[Data excerpts]
· · · · ·

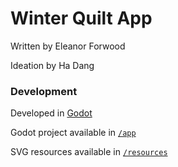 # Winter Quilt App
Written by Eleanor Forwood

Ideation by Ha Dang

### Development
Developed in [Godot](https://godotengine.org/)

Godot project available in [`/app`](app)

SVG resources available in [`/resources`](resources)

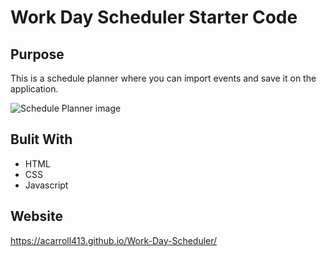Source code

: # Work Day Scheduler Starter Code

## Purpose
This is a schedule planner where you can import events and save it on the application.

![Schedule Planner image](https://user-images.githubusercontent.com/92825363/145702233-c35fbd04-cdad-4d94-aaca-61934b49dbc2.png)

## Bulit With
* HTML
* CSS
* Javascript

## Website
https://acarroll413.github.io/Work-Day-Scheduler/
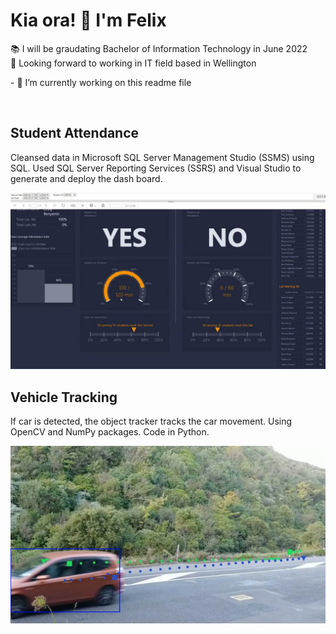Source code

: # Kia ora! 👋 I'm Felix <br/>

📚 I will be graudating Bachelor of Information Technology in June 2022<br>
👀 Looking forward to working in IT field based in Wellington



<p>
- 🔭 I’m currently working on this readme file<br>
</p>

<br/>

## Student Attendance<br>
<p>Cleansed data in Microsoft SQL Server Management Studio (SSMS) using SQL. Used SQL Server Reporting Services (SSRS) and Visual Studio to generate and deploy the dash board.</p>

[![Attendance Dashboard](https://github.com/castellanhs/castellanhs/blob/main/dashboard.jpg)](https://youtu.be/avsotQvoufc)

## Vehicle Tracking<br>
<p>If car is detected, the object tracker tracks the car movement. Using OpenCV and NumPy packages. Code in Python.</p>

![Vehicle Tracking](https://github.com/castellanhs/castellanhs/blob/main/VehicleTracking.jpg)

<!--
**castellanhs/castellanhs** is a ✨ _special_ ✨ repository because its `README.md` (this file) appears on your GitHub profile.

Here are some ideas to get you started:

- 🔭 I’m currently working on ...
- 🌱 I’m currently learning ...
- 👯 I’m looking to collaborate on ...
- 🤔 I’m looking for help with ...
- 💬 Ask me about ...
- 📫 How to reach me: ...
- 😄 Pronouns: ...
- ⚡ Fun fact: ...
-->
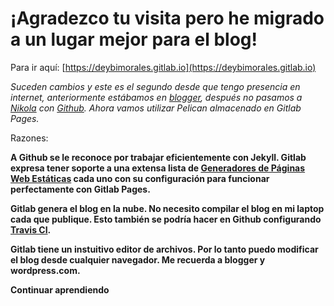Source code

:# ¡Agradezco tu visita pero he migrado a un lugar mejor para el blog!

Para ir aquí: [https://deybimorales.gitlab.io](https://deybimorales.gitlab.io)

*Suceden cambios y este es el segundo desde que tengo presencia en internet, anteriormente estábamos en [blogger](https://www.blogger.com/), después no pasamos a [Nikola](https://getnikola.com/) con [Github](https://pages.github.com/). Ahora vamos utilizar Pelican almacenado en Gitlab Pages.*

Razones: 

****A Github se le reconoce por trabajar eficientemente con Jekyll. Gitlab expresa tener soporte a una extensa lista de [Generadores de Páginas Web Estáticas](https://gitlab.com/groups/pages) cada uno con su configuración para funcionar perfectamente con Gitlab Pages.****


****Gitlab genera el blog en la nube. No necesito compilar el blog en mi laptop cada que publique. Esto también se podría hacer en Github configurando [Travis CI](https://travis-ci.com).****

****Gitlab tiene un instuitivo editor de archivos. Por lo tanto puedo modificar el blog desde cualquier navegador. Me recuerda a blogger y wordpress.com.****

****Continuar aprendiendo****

· · · · ·

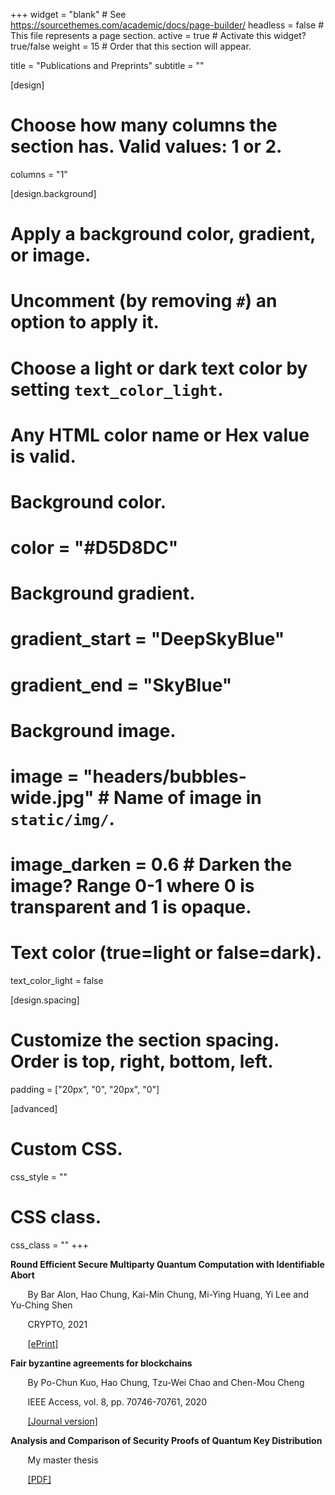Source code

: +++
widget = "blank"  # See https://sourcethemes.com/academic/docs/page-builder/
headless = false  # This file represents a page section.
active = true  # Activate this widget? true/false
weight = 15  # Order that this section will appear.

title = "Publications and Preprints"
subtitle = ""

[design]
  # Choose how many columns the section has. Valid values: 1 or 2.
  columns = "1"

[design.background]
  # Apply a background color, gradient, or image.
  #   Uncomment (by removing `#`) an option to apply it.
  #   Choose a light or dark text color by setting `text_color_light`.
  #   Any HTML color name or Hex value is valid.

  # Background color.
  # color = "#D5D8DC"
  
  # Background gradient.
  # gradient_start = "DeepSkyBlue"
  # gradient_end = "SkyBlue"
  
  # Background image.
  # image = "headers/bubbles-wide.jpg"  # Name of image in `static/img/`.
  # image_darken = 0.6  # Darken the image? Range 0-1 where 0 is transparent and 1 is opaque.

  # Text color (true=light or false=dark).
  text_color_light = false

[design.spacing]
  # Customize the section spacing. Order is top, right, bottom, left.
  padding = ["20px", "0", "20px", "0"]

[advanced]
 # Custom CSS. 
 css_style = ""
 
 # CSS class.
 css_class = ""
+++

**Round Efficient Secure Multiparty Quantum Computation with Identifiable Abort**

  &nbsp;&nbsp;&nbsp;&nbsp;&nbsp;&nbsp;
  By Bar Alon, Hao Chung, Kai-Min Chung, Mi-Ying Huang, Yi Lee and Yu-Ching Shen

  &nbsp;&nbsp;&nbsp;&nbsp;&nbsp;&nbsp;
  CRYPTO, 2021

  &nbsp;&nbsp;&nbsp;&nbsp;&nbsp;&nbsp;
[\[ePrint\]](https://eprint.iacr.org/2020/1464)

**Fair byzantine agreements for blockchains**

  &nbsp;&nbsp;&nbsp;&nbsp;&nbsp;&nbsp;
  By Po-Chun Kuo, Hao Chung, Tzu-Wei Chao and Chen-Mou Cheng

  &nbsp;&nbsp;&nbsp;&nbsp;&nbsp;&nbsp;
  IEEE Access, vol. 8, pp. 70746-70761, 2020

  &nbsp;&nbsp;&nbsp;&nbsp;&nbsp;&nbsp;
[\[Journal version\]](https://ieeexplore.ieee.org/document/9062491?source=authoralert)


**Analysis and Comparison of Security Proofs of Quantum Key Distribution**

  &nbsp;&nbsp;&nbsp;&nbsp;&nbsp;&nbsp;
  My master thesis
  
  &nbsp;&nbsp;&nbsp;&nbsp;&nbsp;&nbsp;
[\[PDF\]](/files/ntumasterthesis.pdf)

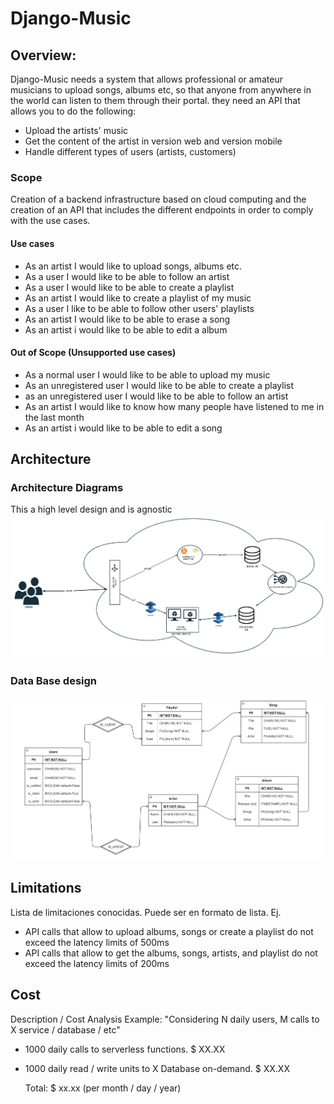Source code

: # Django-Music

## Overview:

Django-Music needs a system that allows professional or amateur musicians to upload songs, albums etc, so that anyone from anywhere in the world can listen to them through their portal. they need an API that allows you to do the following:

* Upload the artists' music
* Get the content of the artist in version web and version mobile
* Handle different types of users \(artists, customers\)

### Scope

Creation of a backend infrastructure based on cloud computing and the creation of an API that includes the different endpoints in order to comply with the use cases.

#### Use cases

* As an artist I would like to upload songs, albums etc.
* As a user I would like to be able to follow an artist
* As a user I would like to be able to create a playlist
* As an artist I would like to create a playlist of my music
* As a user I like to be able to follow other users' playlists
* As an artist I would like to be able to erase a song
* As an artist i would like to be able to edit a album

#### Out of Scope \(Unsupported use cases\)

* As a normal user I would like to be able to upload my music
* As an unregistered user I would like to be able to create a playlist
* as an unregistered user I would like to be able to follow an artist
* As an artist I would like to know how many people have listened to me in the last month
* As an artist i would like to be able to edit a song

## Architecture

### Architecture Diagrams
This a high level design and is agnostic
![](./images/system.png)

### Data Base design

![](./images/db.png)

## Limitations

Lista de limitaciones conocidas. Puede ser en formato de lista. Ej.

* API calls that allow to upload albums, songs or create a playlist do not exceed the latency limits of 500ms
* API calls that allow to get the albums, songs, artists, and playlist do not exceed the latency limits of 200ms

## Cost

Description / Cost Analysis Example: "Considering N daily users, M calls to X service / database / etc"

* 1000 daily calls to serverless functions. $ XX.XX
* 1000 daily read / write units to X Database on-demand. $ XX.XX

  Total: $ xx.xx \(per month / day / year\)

· · · · ·

About this exercise: Set the pictures aside and reproduce exactly the lines above, from the line holding "Godot project available" through the line holding "This is a schedule", both included, with nothing else.

Answer area:
Godot project available in [`/app`](app)

SVG resources available in [`/resources`](resources)

Source code

: # Work Day Scheduler Starter Code

## Purpose
This is a schedule planner where you can import events and save it on the application.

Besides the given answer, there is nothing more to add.